[Start of section]

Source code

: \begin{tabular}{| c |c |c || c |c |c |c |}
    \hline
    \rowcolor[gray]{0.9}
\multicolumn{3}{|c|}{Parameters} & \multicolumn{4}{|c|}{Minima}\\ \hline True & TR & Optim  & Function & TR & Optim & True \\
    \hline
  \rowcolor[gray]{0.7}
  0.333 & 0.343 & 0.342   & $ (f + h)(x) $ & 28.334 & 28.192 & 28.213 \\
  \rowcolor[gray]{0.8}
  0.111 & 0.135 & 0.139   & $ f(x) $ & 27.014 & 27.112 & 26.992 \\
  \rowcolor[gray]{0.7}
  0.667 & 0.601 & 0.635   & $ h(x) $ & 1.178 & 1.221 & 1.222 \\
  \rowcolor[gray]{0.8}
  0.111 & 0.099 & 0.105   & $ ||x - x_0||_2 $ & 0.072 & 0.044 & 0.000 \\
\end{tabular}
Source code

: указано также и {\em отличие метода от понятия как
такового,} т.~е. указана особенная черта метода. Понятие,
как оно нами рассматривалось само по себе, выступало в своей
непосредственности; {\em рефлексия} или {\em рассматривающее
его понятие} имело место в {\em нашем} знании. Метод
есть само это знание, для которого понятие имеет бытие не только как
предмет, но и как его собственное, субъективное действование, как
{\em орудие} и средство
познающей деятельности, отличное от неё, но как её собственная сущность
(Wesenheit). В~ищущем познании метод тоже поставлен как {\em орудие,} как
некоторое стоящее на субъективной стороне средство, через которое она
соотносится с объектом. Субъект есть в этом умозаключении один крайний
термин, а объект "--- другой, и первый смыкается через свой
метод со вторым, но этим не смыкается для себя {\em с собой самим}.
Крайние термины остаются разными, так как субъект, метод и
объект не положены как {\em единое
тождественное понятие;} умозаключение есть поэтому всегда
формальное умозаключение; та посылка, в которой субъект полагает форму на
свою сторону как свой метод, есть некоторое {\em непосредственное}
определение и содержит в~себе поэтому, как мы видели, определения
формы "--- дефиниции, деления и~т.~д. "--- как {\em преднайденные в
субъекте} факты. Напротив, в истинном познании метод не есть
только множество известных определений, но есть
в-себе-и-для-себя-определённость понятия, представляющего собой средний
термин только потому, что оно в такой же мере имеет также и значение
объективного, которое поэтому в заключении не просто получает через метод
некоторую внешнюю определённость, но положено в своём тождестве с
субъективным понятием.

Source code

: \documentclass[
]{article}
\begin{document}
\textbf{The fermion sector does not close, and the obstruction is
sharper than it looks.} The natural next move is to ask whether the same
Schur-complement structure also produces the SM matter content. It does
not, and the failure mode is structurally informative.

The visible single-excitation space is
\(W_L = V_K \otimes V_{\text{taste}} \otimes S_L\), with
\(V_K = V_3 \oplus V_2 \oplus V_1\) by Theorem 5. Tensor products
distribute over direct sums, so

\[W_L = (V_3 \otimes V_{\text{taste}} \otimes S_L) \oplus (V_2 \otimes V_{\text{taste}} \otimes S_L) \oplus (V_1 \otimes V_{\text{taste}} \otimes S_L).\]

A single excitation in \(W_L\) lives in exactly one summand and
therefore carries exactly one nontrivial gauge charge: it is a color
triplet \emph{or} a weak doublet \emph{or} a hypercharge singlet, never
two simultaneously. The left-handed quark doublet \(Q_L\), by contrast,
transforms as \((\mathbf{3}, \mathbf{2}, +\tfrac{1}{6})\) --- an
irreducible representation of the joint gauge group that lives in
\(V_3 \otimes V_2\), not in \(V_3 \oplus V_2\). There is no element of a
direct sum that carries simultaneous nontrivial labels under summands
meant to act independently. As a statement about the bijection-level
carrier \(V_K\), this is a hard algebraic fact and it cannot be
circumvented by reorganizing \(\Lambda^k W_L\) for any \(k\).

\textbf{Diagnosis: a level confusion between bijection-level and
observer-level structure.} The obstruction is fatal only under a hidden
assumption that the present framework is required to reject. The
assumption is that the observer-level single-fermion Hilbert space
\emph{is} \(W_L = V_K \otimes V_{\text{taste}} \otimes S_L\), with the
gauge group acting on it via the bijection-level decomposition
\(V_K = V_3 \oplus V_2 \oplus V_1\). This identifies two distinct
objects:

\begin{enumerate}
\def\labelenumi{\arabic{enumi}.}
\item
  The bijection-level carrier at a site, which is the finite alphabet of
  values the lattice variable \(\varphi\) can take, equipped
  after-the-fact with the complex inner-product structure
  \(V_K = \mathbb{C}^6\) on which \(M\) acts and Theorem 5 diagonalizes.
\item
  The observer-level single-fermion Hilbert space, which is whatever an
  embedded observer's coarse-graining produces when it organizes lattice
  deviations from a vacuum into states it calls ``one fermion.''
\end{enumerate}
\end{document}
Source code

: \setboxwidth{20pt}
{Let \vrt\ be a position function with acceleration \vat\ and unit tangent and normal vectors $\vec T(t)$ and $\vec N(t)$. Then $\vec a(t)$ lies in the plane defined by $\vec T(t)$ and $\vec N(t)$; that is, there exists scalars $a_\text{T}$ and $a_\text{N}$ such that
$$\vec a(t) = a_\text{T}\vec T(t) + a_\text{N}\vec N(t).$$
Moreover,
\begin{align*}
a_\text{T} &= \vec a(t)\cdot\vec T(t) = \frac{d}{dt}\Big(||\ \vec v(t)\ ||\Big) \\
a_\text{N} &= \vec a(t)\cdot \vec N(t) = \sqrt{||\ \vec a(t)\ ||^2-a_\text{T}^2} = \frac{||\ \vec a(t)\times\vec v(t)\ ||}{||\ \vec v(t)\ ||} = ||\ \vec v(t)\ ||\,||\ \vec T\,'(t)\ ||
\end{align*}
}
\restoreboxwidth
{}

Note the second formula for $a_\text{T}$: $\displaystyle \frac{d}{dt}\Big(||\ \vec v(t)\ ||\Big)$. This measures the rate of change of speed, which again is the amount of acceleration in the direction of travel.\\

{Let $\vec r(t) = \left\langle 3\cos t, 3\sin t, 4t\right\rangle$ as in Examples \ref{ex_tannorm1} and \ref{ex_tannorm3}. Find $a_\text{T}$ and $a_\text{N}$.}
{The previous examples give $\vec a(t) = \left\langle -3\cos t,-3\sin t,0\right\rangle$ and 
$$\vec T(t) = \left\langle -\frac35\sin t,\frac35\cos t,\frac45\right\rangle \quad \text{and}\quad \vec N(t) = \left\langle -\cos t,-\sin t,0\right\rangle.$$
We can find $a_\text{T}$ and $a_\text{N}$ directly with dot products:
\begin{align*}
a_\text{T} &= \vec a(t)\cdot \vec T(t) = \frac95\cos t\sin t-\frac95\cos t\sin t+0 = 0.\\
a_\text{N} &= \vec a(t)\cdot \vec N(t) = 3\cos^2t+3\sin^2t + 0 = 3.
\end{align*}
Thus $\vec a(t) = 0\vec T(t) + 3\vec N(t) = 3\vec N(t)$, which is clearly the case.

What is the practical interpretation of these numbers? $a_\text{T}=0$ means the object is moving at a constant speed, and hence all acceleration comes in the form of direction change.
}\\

[End of section]

◆ **Problem requirements**: Reproduce exactly the section above that begins at the line containing "объективного, которое поэтому" and ends at the line containing "direct sum that", leaving out all other lines.

◆ **Answer box**:
объективного, которое поэтому в заключении не просто получает через метод
некоторую внешнюю определённость, но положено в своём тождестве с
субъективным понятием.

Source code

: \documentclass[
]{article}
\begin{document}
\textbf{The fermion sector does not close, and the obstruction is
sharper than it looks.} The natural next move is to ask whether the same
Schur-complement structure also produces the SM matter content. It does
not, and the failure mode is structurally informative.

The visible single-excitation space is
\(W_L = V_K \otimes V_{\text{taste}} \otimes S_L\), with
\(V_K = V_3 \oplus V_2 \oplus V_1\) by Theorem 5. Tensor products
distribute over direct sums, so

\[W_L = (V_3 \otimes V_{\text{taste}} \otimes S_L) \oplus (V_2 \otimes V_{\text{taste}} \otimes S_L) \oplus (V_1 \otimes V_{\text{taste}} \otimes S_L).\]

A single excitation in \(W_L\) lives in exactly one summand and
therefore carries exactly one nontrivial gauge charge: it is a color
triplet \emph{or} a weak doublet \emph{or} a hypercharge singlet, never
two simultaneously. The left-handed quark doublet \(Q_L\), by contrast,
transforms as \((\mathbf{3}, \mathbf{2}, +\tfrac{1}{6})\) --- an
irreducible representation of the joint gauge group that lives in
\(V_3 \otimes V_2\), not in \(V_3 \oplus V_2\). There is no element of a
direct sum that carries simultaneous nontrivial labels under summands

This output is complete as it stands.